Character Codes are predictable and can be used as a 'shorthand,' to tell a story quickly or they can be broken for dramatic effect (when a 'goody' turns out to be 'baddy').
REPRESENTATIONAL CODES
There are REPRESENTATIONAL CODES such as the DIALOGUE and the NARRATIVE employed in a text. They establish whether it is a current affairs programme, a comedy, or another genre.
We are constantly confronted with genre in this way through both TV and film, and we are able to respond appropriately as they fit in with our own experience, ideology and knowledge of the world.
Even if we do not understand a foreign programme we can still 'read' the signs and codes and understand the type of programme it might be.
SPECIFIC ANALYSIS
After studying genre conventions and basic codes, you must look at texts to see how technical codes are used to ESTABLISH the GENRE.
The examination will ask you to comment upon how the text communicates with / manipulates / engages the audience through the use of technical codes.
As a conclusion for each question about the technical codes you will be asked to comment upon the rationale behind this approach and reflect upon its success. This is intended to ensure that you do not simply describe the technical codes employed without considering their function.
You must go beyond describing what you see and hear and explain why and how the texts are constructed in the way that they are.
It is not possible in 45 minutes to discuss everything, but you can make an informed decision about which are the most significant codes.
The list of codes which follows, is NOT a definitive list - some may turn out to be irrelevant.
By observing a selection of action / adventure movies you may discover other codes which may apply.
SIX TECHNICAL AREAS (Treat every filmic discipline as codes to be read and understood by an audience which 'reads' the messages in the text.
- Camera techniques framing and angle
- Camera techniques - movement
- Editing
- Manipulating time
- Sound
- Graphics / special effects
1. Camera techniques framing and angle
e.g. Long shots - show large subjects and their surroundings
Extreme long shots - sometimes used as establishing shots. They emphasise background and reduce importance of the subject. Can be used as MARKERS between scenes - tension often builds from this point.
Establishing shots define the location and give audience a perspective on the action to come. They are often essential to initially defining the genre.
Master shots - are similar to establishing shots and are used at the beginning of sequences.
Medium long shots - often frame a standing actor. Lower frame line will cut off actor's feet.
Mid-shots - emphasise both the subject and its setting in roughly equal measure. Emphasises body language from head, chest and hands.
Close-up - shows a fairly small part of the scene. It abstracts the subject from its context. See also Medium close-up (head and shoulders), big close-up or extreme close-up (forehead to chin).
Close-ups focus on emotions or reactions, and are sometimes used in chat shows to show people in a state of emotional excitement, grief or joy.

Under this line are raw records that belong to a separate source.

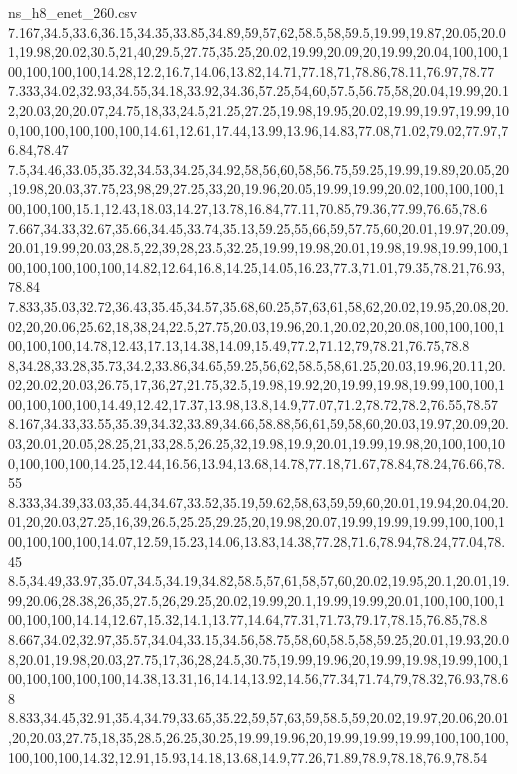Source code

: \begin{filecontents*}[overwrite]{ns_h8_enet_260.csv}
7.167,34.5,33.6,36.15,34.35,33.85,34.89,59,57,62,58.5,58,59.5,19.99,19.87,20.05,20.01,19.98,20.02,30.5,21,40,29.5,27.75,35.25,20.02,19.99,20.09,20,19.99,20.04,100,100,100,100,100,100,14.28,12.2,16.7,14.06,13.82,14.71,77.18,71,78.86,78.11,76.97,78.77
7.333,34.02,32.93,34.55,34.18,33.92,34.36,57.25,54,60,57.5,56.75,58,20.04,19.99,20.12,20.03,20,20.07,24.75,18,33,24.5,21.25,27.25,19.98,19.95,20.02,19.99,19.97,19.99,100,100,100,100,100,100,14.61,12.61,17.44,13.99,13.96,14.83,77.08,71.02,79.02,77.97,76.84,78.47
7.5,34.46,33.05,35.32,34.53,34.25,34.92,58,56,60,58,56.75,59.25,19.99,19.89,20.05,20,19.98,20.03,37.75,23,98,29,27.25,33,20,19.96,20.05,19.99,19.99,20.02,100,100,100,100,100,100,15.1,12.43,18.03,14.27,13.78,16.84,77.11,70.85,79.36,77.99,76.65,78.6
7.667,34.33,32.67,35.66,34.45,33.74,35.13,59.25,55,66,59,57.75,60,20.01,19.97,20.09,20.01,19.99,20.03,28.5,22,39,28,23.5,32.25,19.99,19.98,20.01,19.98,19.98,19.99,100,100,100,100,100,100,14.82,12.64,16.8,14.25,14.05,16.23,77.3,71.01,79.35,78.21,76.93,78.84
7.833,35.03,32.72,36.43,35.45,34.57,35.68,60.25,57,63,61,58,62,20.02,19.95,20.08,20.02,20,20.06,25.62,18,38,24,22.5,27.75,20.03,19.96,20.1,20.02,20,20.08,100,100,100,100,100,100,14.78,12.43,17.13,14.38,14.09,15.49,77.2,71.12,79,78.21,76.75,78.8
8,34.28,33.28,35.73,34.2,33.86,34.65,59.25,56,62,58.5,58,61.25,20.03,19.96,20.11,20.02,20.02,20.03,26.75,17,36,27,21.75,32.5,19.98,19.92,20,19.99,19.98,19.99,100,100,100,100,100,100,14.49,12.42,17.37,13.98,13.8,14.9,77.07,71.2,78.72,78.2,76.55,78.57
8.167,34.33,33.55,35.39,34.32,33.89,34.66,58.88,56,61,59,58,60,20.03,19.97,20.09,20.03,20.01,20.05,28.25,21,33,28.5,26.25,32,19.98,19.9,20.01,19.99,19.98,20,100,100,100,100,100,100,14.25,12.44,16.56,13.94,13.68,14.78,77.18,71.67,78.84,78.24,76.66,78.55
8.333,34.39,33.03,35.44,34.67,33.52,35.19,59.62,58,63,59,59,60,20.01,19.94,20.04,20.01,20,20.03,27.25,16,39,26.5,25.25,29.25,20,19.98,20.07,19.99,19.99,19.99,100,100,100,100,100,100,14.07,12.59,15.23,14.06,13.83,14.38,77.28,71.6,78.94,78.24,77.04,78.45
8.5,34.49,33.97,35.07,34.5,34.19,34.82,58.5,57,61,58,57,60,20.02,19.95,20.1,20.01,19.99,20.06,28.38,26,35,27.5,26,29.25,20.02,19.99,20.1,19.99,19.99,20.01,100,100,100,100,100,100,14.14,12.67,15.32,14.1,13.77,14.64,77.31,71.73,79.17,78.15,76.85,78.8
8.667,34.02,32.97,35.57,34.04,33.15,34.56,58.75,58,60,58.5,58,59.25,20.01,19.93,20.08,20.01,19.98,20.03,27.75,17,36,28,24.5,30.75,19.99,19.96,20,19.99,19.98,19.99,100,100,100,100,100,100,14.38,13.31,16,14.14,13.92,14.56,77.34,71.74,79,78.32,76.93,78.68
8.833,34.45,32.91,35.4,34.79,33.65,35.22,59,57,63,59,58.5,59,20.02,19.97,20.06,20.01,20,20.03,27.75,18,35,28.5,26.25,30.25,19.99,19.96,20,19.99,19.99,19.99,100,100,100,100,100,100,14.32,12.91,15.93,14.18,13.68,14.9,77.26,71.89,78.9,78.18,76.9,78.54

\end{filecontents*}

BCU's are intense, MCU's less so; the camera maintaining a sense of distance.
Angle of Shot - conventionally subjects are framed at eye-level. Divergence from eye-level tends to have a specific meaning. High angles can make the viewer more powerful than the people on screen, or can suggest an air of detachment. A low-angle shot places the camera below the subject, exaggerating his / her importance.
Point-of-view shot (POV) - a shot made from a camera position close to the line of sight of a subject, to imply the camera is 'looking with their eyes'. Can be used to imply defencelessness in action film.
2. Camera techniques - movement
Zoom - when zooming in the camera does not move; the lens is focused down from a long shot to a close-up whilst recording. The subject grows in the frame, and attention is concentrated on details previously invisible as the shot tightens. It may be used to surprise the viewer. Reverse zoom reveals more of the scene (perhaps where a character is, or to whom he or she is speaking) as the shot widens. Zooming is unusual because of the disorientating effects.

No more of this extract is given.